Segment Start: STUDY MATERIAL

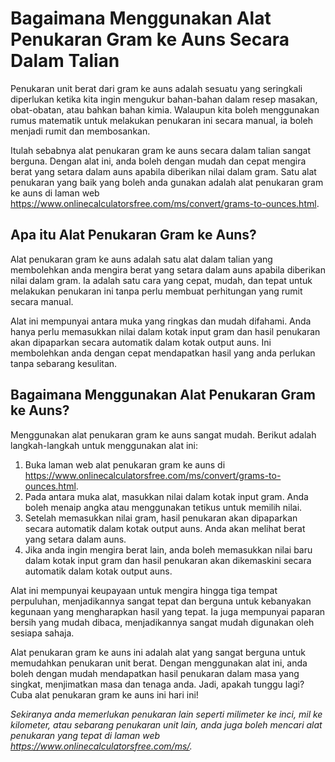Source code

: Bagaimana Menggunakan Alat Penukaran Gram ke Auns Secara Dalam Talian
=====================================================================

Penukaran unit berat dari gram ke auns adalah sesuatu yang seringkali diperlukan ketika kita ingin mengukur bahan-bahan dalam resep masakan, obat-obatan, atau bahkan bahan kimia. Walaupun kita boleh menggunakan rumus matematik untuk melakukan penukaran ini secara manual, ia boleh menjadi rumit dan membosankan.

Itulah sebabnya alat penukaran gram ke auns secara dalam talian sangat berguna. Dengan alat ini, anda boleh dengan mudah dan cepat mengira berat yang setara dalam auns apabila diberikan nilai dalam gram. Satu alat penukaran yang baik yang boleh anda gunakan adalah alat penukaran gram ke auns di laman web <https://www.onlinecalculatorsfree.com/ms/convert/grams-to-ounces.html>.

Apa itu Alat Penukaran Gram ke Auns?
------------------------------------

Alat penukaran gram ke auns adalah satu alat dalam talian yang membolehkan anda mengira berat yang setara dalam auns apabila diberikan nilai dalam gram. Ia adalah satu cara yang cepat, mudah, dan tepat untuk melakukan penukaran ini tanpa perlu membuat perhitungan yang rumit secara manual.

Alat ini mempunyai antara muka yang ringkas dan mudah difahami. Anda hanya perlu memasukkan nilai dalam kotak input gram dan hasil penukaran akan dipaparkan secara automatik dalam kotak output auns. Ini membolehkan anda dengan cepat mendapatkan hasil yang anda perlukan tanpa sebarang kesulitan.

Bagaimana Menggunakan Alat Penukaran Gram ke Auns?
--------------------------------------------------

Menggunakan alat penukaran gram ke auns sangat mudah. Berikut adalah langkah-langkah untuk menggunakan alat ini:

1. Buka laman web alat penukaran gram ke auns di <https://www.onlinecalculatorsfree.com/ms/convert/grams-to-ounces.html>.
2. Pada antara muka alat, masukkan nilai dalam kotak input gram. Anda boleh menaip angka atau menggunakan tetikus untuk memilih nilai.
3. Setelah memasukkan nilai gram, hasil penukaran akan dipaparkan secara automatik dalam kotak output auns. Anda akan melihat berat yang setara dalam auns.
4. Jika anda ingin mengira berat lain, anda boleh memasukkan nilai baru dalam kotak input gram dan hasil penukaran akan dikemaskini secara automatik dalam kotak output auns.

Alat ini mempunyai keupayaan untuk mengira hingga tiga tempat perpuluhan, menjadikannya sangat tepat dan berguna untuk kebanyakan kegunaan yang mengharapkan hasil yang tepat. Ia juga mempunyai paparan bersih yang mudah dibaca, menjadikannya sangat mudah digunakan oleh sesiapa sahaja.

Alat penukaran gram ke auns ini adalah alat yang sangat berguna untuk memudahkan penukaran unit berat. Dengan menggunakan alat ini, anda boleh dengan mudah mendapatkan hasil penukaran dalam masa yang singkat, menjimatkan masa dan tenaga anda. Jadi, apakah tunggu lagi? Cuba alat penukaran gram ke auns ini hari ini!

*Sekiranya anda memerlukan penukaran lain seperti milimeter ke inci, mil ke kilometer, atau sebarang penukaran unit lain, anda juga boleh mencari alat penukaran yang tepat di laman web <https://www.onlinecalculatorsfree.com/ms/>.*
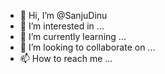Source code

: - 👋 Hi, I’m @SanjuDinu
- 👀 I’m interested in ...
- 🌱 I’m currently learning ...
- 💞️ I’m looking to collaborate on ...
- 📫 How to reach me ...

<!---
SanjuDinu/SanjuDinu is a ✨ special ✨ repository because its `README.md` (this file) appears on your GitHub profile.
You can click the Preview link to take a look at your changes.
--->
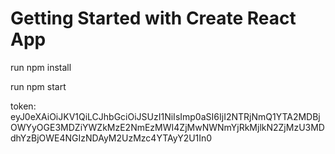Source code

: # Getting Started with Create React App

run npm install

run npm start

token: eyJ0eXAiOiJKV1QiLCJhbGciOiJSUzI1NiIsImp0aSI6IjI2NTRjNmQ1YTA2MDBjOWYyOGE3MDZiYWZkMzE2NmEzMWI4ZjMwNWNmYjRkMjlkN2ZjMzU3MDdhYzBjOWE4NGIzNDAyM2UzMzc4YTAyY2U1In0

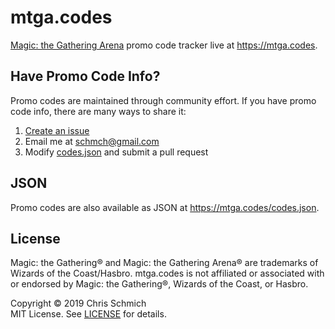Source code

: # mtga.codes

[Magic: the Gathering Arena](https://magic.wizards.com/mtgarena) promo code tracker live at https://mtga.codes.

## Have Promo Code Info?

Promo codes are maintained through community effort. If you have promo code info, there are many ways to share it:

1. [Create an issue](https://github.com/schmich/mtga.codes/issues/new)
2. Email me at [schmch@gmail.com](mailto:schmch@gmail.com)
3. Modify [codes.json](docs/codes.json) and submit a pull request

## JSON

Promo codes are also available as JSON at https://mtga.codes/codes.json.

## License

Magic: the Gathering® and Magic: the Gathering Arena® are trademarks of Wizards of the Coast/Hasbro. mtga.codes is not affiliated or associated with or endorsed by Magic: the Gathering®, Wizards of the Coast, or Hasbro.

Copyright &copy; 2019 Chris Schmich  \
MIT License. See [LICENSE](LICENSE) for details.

Segment End: STUDY MATERIAL
Segment Start: STUDY MATERIAL

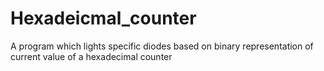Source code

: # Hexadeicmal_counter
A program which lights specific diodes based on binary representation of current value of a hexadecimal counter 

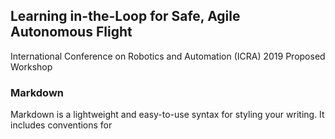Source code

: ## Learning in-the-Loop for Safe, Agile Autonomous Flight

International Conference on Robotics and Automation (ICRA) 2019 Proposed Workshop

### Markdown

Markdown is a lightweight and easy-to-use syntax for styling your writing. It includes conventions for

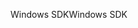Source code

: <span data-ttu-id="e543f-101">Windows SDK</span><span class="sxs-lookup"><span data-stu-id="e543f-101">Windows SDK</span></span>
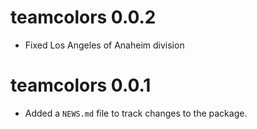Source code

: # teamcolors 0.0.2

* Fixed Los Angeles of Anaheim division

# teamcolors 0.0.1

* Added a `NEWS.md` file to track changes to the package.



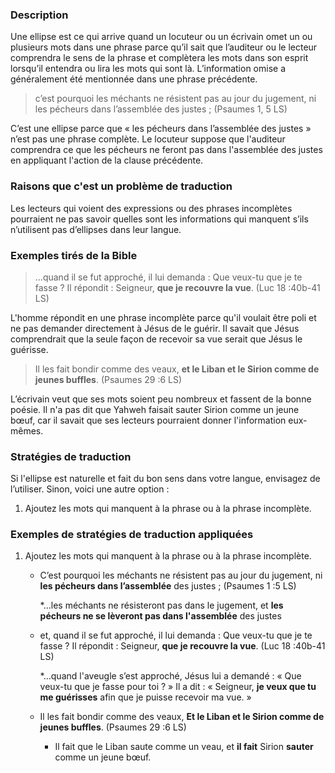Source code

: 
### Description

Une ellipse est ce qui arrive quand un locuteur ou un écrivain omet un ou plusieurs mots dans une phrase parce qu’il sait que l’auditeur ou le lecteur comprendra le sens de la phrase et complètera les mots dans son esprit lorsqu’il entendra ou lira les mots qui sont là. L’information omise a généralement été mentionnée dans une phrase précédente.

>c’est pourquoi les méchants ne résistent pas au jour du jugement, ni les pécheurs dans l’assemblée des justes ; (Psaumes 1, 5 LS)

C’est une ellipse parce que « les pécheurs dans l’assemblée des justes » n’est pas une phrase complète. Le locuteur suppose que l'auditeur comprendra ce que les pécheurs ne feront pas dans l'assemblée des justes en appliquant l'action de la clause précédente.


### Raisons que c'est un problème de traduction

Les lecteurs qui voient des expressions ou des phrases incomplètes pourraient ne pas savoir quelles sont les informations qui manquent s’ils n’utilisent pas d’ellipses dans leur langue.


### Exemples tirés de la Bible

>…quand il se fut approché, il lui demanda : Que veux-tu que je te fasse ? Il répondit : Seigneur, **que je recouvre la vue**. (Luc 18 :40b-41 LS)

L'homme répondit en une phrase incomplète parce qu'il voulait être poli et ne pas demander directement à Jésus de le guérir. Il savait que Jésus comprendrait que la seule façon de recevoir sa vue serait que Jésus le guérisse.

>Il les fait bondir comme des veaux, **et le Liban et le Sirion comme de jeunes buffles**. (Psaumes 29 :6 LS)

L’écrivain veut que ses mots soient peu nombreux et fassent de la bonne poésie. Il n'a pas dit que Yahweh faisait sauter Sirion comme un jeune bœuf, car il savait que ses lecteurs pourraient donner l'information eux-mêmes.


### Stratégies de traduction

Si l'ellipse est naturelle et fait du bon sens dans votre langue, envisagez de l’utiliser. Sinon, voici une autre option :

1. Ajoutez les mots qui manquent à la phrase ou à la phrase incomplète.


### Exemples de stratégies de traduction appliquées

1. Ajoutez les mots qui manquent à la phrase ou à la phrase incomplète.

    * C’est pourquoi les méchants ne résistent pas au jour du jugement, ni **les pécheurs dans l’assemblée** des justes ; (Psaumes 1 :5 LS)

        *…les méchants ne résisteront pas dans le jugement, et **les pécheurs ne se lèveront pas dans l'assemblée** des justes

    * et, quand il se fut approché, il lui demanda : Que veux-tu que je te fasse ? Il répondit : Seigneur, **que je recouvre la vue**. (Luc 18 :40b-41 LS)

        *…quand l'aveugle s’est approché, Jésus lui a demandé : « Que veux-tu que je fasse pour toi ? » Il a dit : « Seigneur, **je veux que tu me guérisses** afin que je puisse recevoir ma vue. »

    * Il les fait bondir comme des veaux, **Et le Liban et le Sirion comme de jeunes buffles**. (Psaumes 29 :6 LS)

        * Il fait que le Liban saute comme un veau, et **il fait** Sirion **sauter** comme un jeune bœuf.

Segment End: STUDY MATERIAL

• [WHAT IS REQUIRED]
Report all lines above with "comme".

• [EXERCISE RESPONSE]
>Il les fait bondir comme des veaux, **et le Liban et le Sirion comme de jeunes buffles**. (Psaumes 29 :6 LS)
L’écrivain veut que ses mots soient peu nombreux et fassent de la bonne poésie. Il n'a pas dit que Yahweh faisait sauter Sirion comme un jeune bœuf, car il savait que ses lecteurs pourraient donner l'information eux-mêmes.
    * Il les fait bondir comme des veaux, **Et le Liban et le Sirion comme de jeunes buffles**. (Psaumes 29 :6 LS)
        * Il fait que le Liban saute comme un veau, et **il fait** Sirion **sauter** comme un jeune bœuf.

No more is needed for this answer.